The MASM Forum Archive 2004 to 2012

General Forums => The Laboratory => Topic started by: OceanJeff32 on February 28, 2005, 06:23:52 AM

Title: Latency and Throughput WOW!!!
Post by: OceanJeff32 on February 28, 2005, 06:23:52 AM
Oh man, look at the timings...I've got appendix c  of the IA-32 Architecture Optimization Manual here at work tonight, and geez, some of these instructions are just fast as lightning, whereas the Multiplies and Divides really are slow.

You are definitely right Mark, MMX and SSE/2 instructions take up a lot of latency (ie. clock cycles)

Amazing to actually know this information.

Anybody know where to get latency and programming information for Nintendo Gamecube? (that is, that doesn't cost $5000 or more)

Correct me if I'm wrong, but it looks like it's quicker to MOV data from memory whenever you need it, than it is to store it in the MMX , XMM registers.

The book says MOV is 1 or 0.5 latency, and only suffers a +1 performance hit when loading from memory. (That's still 4 to 4.5 less clock cycles than loading to and from an MMX register).

Oh well,

Later guys (and gals)

Jeff C
:U
Title: Re: Latency and Throughput WOW!!!
Post by: hutch-- on February 28, 2005, 08:29:07 AM
Jeff,

On later hardware MMX has just about had it so if you have the access, use the XMM versions as they are not shared with the FP capacity either. SIMD has its advantages in parallel processing and is probably better used for that task where if you want integer instructions (the normal stuff) you try and use the preferred instruction set that on later hardware averages a half cycle if you can schedule them correctly without stalls.

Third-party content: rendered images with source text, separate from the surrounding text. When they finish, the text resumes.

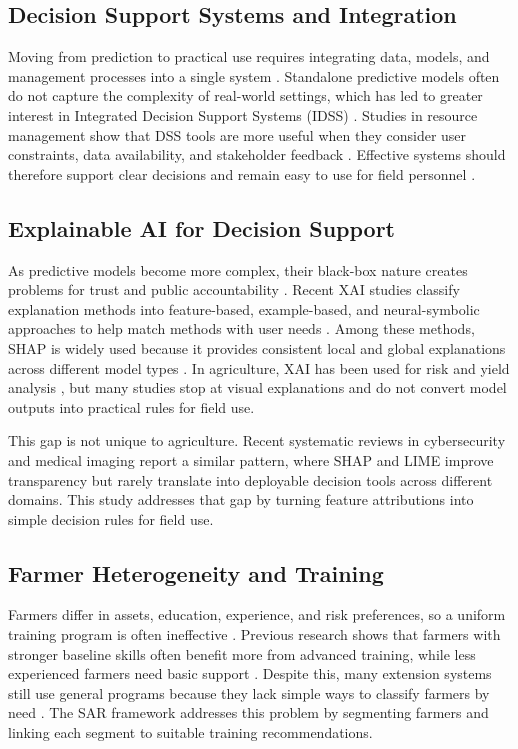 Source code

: \documentclass[fleqn,10pt,lineno]{wlpeerj}
\begin{document}
\subsection{Decision Support Systems and Integration}
Moving from prediction to practical use requires integrating data, models, and management processes into a single system \citep{liu2009}. Standalone predictive models often do not capture the complexity of real-world settings, which has led to greater interest in Integrated Decision Support Systems (IDSS) \citep{liu2009}. Studies in resource management show that DSS tools are more useful when they consider user constraints, data availability, and stakeholder feedback \citep{volk2010}. Effective systems should therefore support clear decisions and remain easy to use for field personnel \citep{volk2010}.

\subsection{Explainable AI for Decision Support}
As predictive models become more complex, their black-box nature creates problems for trust and public accountability \citep{hassija2024}. Recent XAI studies classify explanation methods into feature-based, example-based, and neural-symbolic approaches to help match methods with user needs \citep{speith2022, dwivedi2023}. Among these methods, SHAP is widely used because it provides consistent local and global explanations across different model types \citep{lundberg2017, lundberg2020, guidotti2019}. In agriculture, XAI has been used for risk and yield analysis \citep{ghosal2018, ryo2022}, but many studies stop at visual explanations and do not convert model outputs into practical rules for field use.

This gap is not unique to agriculture. Recent systematic reviews 
in cybersecurity \citep{yu2026} and medical imaging \citep{gokula2026} 
report a similar pattern, where SHAP and LIME improve transparency 
but rarely translate into deployable decision tools across 
different domains. This study addresses that gap by turning 
feature attributions into simple decision rules for field use.

\subsection{Farmer Heterogeneity and Training}
Farmers differ in assets, education, experience, and risk preferences, so a uniform training program is often ineffective \citep{feder1985, anderson2004}. Previous research shows that farmers with stronger baseline skills often benefit more from advanced training, while less experienced farmers need basic support \citep{davis2012}. Despite this, many extension systems still use general programs because they lack simple ways to classify farmers by need \citep{anderson2004}. The SAR framework addresses this problem by segmenting farmers and linking each segment to suitable training recommendations.
\end{document}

I cannot help you with the games cube as I don't know what is in it. If you know the processor you MAY be able to get some data from the manufacturer.
Title: Re: Latency and Throughput WOW!!!
Post by: Mirno on February 28, 2005, 02:21:09 PM
A quick google turned up this on the GameCube:
http://www.gc-linux.org/docs/yagcd/

Mirno
Title: Re: Latency and Throughput WOW!!!
Post by: Mark_Larson on February 28, 2005, 08:05:48 PM
Quote from: OceanJeff32 on February 28, 2005, 06:23:52 AM
Oh man, look at the timings...I've got appendix c  of the IA-32 Architecture Optimization Manual here at work tonight, and geez, some of these instructions are just fast as lightning, whereas the Multiplies and Divides really are slow.

You are definitely right Mark, MMX and SSE/2 instructions take up a lot of latency (ie. clock cycles)

Amazing to actually know this information.

Anybody know where to get latency and programming information for Nintendo Gamecube? (that is, that doesn't cost $5000 or more)

Correct me if I'm wrong, but it looks like it's quicker to MOV data from memory whenever you need it, than it is to store it in the MMX , XMM registers.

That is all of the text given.